◆ Problem to solve
Please reproduce exactly the line that carries "is empirically correct." and all remaining lines through the last line of the data, and write nothing else.

--- Data supplied ---

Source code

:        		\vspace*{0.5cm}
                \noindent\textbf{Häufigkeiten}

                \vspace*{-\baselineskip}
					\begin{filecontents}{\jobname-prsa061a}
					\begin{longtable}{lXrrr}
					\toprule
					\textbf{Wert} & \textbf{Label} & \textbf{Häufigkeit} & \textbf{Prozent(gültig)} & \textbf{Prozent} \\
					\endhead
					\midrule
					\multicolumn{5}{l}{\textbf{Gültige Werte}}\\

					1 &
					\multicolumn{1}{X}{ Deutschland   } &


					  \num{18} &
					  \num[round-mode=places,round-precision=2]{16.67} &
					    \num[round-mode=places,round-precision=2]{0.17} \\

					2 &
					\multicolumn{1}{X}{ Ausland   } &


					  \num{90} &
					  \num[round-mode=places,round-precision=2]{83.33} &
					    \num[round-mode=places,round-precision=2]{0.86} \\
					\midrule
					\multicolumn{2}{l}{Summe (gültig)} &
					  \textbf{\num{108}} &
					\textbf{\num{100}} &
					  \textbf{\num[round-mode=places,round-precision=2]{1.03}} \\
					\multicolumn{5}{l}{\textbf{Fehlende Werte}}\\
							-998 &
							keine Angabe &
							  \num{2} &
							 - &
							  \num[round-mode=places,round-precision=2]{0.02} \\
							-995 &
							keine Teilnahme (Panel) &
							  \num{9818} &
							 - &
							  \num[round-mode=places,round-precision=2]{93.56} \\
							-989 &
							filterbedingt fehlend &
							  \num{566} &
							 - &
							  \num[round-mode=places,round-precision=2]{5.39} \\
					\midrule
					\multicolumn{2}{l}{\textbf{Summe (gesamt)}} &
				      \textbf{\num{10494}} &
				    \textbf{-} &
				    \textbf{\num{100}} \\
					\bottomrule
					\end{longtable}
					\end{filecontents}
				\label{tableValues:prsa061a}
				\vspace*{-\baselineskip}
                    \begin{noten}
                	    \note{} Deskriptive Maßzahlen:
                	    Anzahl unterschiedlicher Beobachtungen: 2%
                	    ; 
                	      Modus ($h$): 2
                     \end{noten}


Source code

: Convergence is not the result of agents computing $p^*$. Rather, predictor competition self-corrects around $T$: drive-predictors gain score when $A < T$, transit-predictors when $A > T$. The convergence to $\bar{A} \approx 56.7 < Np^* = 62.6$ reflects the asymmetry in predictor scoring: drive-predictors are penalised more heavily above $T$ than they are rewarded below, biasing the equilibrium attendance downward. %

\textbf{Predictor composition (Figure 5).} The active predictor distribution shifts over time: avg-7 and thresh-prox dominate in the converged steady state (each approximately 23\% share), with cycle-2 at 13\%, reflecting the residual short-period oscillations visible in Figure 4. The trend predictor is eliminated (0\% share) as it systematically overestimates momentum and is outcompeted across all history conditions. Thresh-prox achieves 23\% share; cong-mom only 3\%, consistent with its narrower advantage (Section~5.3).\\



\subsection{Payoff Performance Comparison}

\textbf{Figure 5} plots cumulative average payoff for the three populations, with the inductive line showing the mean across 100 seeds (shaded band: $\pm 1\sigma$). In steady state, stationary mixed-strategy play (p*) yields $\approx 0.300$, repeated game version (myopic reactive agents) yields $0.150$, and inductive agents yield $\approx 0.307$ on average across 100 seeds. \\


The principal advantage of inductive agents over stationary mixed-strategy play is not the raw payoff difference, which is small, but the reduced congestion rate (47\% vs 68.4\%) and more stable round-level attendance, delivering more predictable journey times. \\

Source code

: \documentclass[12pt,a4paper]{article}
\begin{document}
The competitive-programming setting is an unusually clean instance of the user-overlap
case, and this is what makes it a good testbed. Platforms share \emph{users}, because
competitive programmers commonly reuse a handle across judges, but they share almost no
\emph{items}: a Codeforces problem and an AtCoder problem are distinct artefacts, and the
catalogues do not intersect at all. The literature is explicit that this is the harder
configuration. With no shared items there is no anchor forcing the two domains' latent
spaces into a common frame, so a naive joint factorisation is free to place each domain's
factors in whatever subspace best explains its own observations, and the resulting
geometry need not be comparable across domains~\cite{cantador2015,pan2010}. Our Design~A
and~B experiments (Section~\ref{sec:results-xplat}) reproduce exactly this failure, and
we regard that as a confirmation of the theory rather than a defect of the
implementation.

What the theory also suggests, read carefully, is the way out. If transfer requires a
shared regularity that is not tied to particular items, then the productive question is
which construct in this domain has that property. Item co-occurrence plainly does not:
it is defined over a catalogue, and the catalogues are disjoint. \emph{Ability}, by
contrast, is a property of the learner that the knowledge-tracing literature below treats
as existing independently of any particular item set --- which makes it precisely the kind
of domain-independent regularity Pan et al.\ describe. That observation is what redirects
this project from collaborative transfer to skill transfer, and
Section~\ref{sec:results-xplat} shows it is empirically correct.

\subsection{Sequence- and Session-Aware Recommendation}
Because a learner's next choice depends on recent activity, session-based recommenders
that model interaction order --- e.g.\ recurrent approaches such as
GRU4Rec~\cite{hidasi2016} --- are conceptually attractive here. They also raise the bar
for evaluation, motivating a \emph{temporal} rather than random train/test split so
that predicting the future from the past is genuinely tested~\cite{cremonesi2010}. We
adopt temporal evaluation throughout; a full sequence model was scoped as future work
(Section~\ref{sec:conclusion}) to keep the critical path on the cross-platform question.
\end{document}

---

◆ Response below
Section~\ref{sec:results-xplat} shows it is empirically correct.

\subsection{Sequence- and Session-Aware Recommendation}
Because a learner's next choice depends on recent activity, session-based recommenders
that model interaction order --- e.g.\ recurrent approaches such as
GRU4Rec~\cite{hidasi2016} --- are conceptually attractive here. They also raise the bar
for evaluation, motivating a \emph{temporal} rather than random train/test split so
that predicting the future from the past is genuinely tested~\cite{cremonesi2010}. We
adopt temporal evaluation throughout; a full sequence model was scoped as future work
(Section~\ref{sec:conclusion}) to keep the critical path on the cross-platform question.
\end{document}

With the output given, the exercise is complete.